* EXERCISE PROMPT
The lines from the start of the data up to and including the one with "Figure 30 provides" should be returned exactly, and nothing else.

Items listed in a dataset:
☆ ☆ ☆ ☆

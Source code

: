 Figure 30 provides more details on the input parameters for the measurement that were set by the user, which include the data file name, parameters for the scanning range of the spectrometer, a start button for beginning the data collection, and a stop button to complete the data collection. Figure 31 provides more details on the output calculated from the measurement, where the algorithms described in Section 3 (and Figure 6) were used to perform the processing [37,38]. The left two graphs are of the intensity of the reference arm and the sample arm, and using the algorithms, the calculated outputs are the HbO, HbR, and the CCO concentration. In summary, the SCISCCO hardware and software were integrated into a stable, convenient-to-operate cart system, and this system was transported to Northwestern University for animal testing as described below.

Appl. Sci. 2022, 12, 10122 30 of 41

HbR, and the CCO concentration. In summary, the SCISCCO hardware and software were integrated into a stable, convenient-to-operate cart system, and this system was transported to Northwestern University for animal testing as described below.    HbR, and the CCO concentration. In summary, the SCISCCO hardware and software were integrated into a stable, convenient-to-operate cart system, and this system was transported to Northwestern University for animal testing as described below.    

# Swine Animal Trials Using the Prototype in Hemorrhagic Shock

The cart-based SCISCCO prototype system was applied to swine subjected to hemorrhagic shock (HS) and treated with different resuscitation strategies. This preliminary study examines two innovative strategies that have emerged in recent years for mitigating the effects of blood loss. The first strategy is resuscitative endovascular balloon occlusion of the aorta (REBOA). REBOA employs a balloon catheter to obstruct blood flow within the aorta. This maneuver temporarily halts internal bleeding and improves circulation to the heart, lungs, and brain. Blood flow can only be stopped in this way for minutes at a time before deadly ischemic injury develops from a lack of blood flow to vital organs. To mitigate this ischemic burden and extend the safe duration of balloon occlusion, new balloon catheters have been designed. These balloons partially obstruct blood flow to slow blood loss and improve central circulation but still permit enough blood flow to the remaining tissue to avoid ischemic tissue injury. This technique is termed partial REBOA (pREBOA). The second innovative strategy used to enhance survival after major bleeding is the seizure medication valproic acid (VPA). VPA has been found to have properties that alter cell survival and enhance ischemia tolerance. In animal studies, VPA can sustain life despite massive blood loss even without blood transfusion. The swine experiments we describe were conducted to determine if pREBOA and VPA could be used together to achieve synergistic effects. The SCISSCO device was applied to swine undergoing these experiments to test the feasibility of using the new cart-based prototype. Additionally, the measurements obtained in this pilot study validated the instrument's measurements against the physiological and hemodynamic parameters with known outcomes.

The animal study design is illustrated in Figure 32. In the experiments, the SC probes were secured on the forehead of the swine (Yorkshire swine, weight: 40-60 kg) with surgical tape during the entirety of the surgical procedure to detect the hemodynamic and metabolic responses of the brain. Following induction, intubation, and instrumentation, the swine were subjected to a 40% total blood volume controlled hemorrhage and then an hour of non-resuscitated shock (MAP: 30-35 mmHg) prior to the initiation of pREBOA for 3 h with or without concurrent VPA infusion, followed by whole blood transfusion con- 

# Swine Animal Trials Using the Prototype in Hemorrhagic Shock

☆ ☆ ☆ ☆

* FINISHED TASK
Source code

: Figure 30 provides more details on the input parameters for the measurement that were set by the user, which include the data file name, parameters for the scanning range of the spectrometer, a start button for beginning the data collection, and a stop button to complete the data collection. Figure 31 provides more details on the output calculated from the measurement, where the algorithms described in Section 3 (and Figure 6) were used to perform the processing [37,38]. The left two graphs are of the intensity of the reference arm and the sample arm, and using the algorithms, the calculated outputs are the HbO, HbR, and the CCO concentration. In summary, the SCISCCO hardware and software were integrated into a stable, convenient-to-operate cart system, and this system was transported to Northwestern University for animal testing as described below.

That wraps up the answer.